Our weekly blog on the New Orleans fine dining scene

I Will Advertise Your Product

This evening, as I reclined in my reclining chair with my pipe, my copy of Boswell’s "Life of Samuel Johnson" and my snifter of port, I felt a disturbance. It was not the braying of my children, which I have developed the ability to ignore; no, it was the sense that I have not fully realized my economic potential.

You may scoff, friends, but the truth is that I have not yet filmed a commercial for a product only available in foreign markets. Despite my celebrity, no manufacturer of instant soupmalt beverages, or whatever the holy hell Woody Allen is hawking here has approached me to star in a short film designed to encourage sales.

I will admit that I do not have the worldwide recognition of Harrison Ford, Sylvester Stallone or Woody Allen, but I am better looking than Woody Allen, more eloquent than Sylvester Stallone and Harrison Ford is… never mind about Harrison Ford.

The point is that while I may not have the global reach of certain celebrities, I am every bit as unencumbered by ethics where it comes to commercials that will air only in languages that are not English.

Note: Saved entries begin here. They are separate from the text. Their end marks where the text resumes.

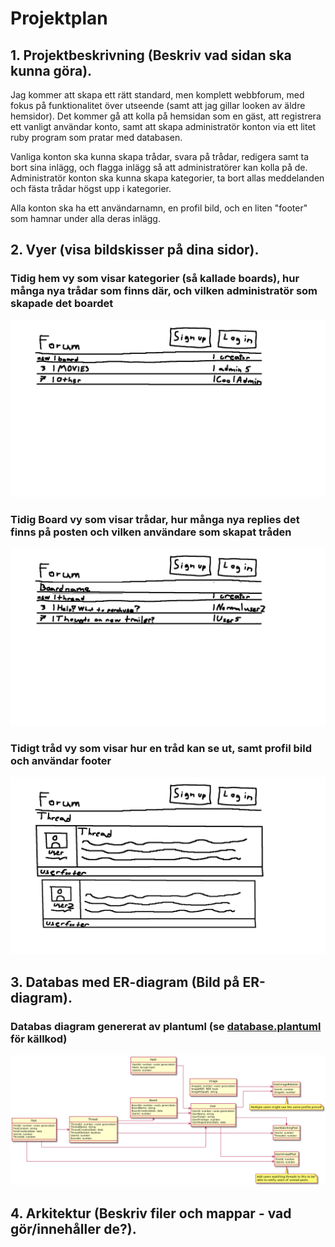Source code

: # Projektplan

## 1. Projektbeskrivning (Beskriv vad sidan ska kunna göra).

Jag kommer att skapa ett rätt standard, men komplett webbforum, med fokus på funktionalitet över utseende (samt att jag gillar looken av äldre hemsidor). Det kommer gå att kolla på hemsidan som en gäst, att registrera ett vanligt användar konto, samt att skapa administratör konton via ett litet ruby program som pratar med databasen.

Vanliga konton ska kunna skapa trådar, svara på trådar, redigera samt ta bort sina inlägg, och flagga inlägg så att administratörer kan kolla på de. Administratör konton ska kunna skapa kategorier, ta bort allas meddelanden och fästa trådar högst upp i kategorier.

Alla konton ska ha ett användarnamn, en profil bild, och en liten "footer" som hamnar under alla deras inlägg. 

## 2. Vyer (visa bildskisser på dina sidor).

### Tidig hem vy som visar kategorier (så kallade boards), hur många nya trådar som finns där, och vilken administratör som skapade det boardet
![home](misc/img/home.png)

### Tidig Board vy som visar trådar, hur många nya replies det finns på posten och vilken användare som skapat tråden
![board](misc/img/board.png)

### Tidigt tråd vy som visar hur en tråd kan se ut, samt profil bild och användar footer
![thread](misc/img/thread.png)

## 3. Databas med ER-diagram (Bild på ER-diagram).

### Databas diagram genererat av plantuml (se [database.plantuml](database.plantuml) för källkod)
![database](misc/img/db.png)

## 4. Arkitektur (Beskriv filer och mappar - vad gör/innehåller de?).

I do have some standards; I will not advertise any product sold for human consumption which contains cadmium, mercury or Sylvester Stallone (I am negotiable on the last one). I will not appear in any commercial in which I am depicted as a mime, and I will only do tasteful nudity.

I have taken the liberty of writing a few advertisements for which I think I’d be well-suited:


Intro: camera pans from a mountain pass to a secluded alpine lake, focusing eventually on a small boat. Robert D. Peyton sits in the boat, alone, holding a glass of port. As the camera zooms into his face, he says, “THIS IS GOOD PORT”.  /cut.

Intro: fade from black to a dining room at a white tablecloth restaurant. Robert D. Peyton and Harrison Ford sit at a table in the center of the dining room. A waiter approaches.

            Waiter: “Gentlemen, may I take your order?”

            H. Ford: “Hey, he called us ‘gentlemen!’”

            R. Peyton: “THIS PORT IS SO GOOD, I COULD STAB A HOBO.”

            H. Ford: “…”



Scene: a small fishing village in Portugal, where the sun sets over the brightly colored houses that surround the harbor. As the last rays of the sun glimmer over the highest hills surrounding the town on three sides, children laugh and kick a soccer ball through dusty streets.

Suddenly, a hologram of Orson Welles appears, frightening the children further. The hologram eats the soccer ball, and as the camera fades to black as if guided by the setting sun, Robert D. Peyton parachutes into frame, turns to the camera and winks. As the camera fades, viewers can just make out Peyton’s shirt, which says “PORT DOES NOT CAUSE RASHES IN MOST ADULTS.” /cut.


I would like to make it clear that I am not only interested in advertising port wine. There are a multitude of fortified wines I will market; for that matter, I will appear on camera in support of anything humans can consume in good conscience, or at least without facing criminal charges. You may contact me below with offers.

I hope you have enjoyed this online article, and that I may be of some assistance to your business. I await your call…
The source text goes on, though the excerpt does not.